PRINCETON – The Mercer County Commission says ordering it to pay attorneys fees in a Freedom of Information Act dispute would promote “useless” litigation.
On Aug. 12, attorneys for the commission said it is not liable for attorneys fees and costs in a case brought by John Bryan, as the attorney for Tony Henderson. Henderson was the subject of a bench warrant and search warrant in December 2011 and was seeking information on possible evidence gathered during the search.
On May 28, Greenbrier Circuit Judge James Rowe, presiding over the case after each Mercer judge disqualified himself, granted the FOIA request.
However, the Mercer County Commission is arguing it already handed over the requested information, but to a different attorney.
“Plaintiff Henderson is not entitled to attorney fees and costs in that copies of the public records he sought in the suit were furnished prior to the filing of the complaint herein to Henderson, but to a different and prior attorney representing Henderson,” Mercer Prosecuting Attorney Scott A. Ash wrote for the county.

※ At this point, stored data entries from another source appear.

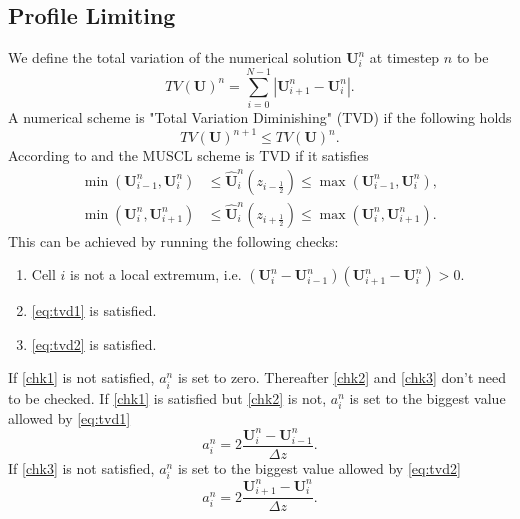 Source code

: \documentclass[a4paper, oneside]{discothesis}
\begin{document}
\subsection{Profile Limiting} \label{ssec:pl}
We define the total variation of the numerical solution $\mathbf{U}_i^n$ at timestep $n$ to be 
\begin{equation}
	TV(\mathbf{U})^n = \sum_{i=0}^{N-1} | \mathbf{U}_{i+1}^n - \mathbf{U}_{i}^n|.
\end{equation}
A numerical scheme is "Total Variation Diminishing" (TVD) if the following holds
\begin{equation}
	TV(\mathbf{U})^{n+1} \leq TV(\mathbf{U})^n.
\end{equation}
According to \cite{van1977towards} and \cite{colella1984piecewise} the MUSCL scheme is TVD if it satisfies
\begin{align}
	\min (\mathbf{U}_{i-1}^n, \mathbf{U}_i^n) &\leq \mathbf{\hat{U}}_i^n(z_{i-\frac{1}{2}}) \leq \max (\mathbf{U}_{i-1}^n, \mathbf{U}_i^n), \label{eq:tvd1}\\
	\min (\mathbf{U}_{i}^n, \mathbf{U}_{i+1}^n) &\leq \mathbf{\hat{U}}_i^n(z_{i+\frac{1}{2}}) \leq \max (\mathbf{U}_{i}^n, \mathbf{U}_{i+1}^n).\label{eq:tvd2}
\end{align}
This can be achieved by running the following checks:
\begin{enumerate}
	\item Cell $i$ is not a local extremum, i.e. $(\mathbf{U}_i^n - \mathbf{U}_{i-1}^n)(\mathbf{U}_{i+1}^n-\mathbf{U}_i^n) > 0$. \label{chk1}
	\item \autoref{eq:tvd1} is satisfied. \label{chk2}
	\item \autoref{eq:tvd2} is satisfied. \label{chk3}
\end{enumerate}
If \autoref{chk1} is not satisfied, $a_i^n$ is set to zero.
Thereafter \autoref{chk2} and \autoref{chk3} don't need to be checked.
If \autoref{chk1} is satisfied but \autoref{chk2} is not, $a_i^n$ is set to the biggest value allowed by \autoref{eq:tvd1}
\begin{equation}
	a_i^n = 2 \frac{\mathbf{U}_i^n - \mathbf{U}_{i-1}^n}{\Delta z}.
\end{equation}
If \autoref{chk3} is not satisfied, $a_i^n$ is set to the biggest value allowed by \autoref{eq:tvd2}
\begin{equation}
	a_i^n = 2 \frac{\mathbf{U}_{i+1}^n - \mathbf{U}_{i}^n}{\Delta z}.
\end{equation}
\end{document}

“(A)warding attorney fees and costs in such a situation does not further the statutory purpose of the Freedom of Information Act, but rather prompts useless litigation and needlessly increases the costs of county government.”
Bryan’s complaint was filed Jan. 31 in Mercer Circuit Court. It says the bench warrant for Henderson’s arrest concerned provisions of a child support agreement.
The search warrant allowed sheriff’s deputies to search for evidence of the crime of failure to appear, Bryan says.
The FOIA request, made in December 2012, asked for “all documents, videos, evidence or reports regarding Tony Henderson related to (his divorce proceeding and child support agreement).”
Bryan wrote there was no response to the FOIA request.
On May 28, Rowe’s order told Bryan to submit an affidavit of costs. Bryan’s affidavit detailed 18.5 hours of work worth $2,924.45 in costs.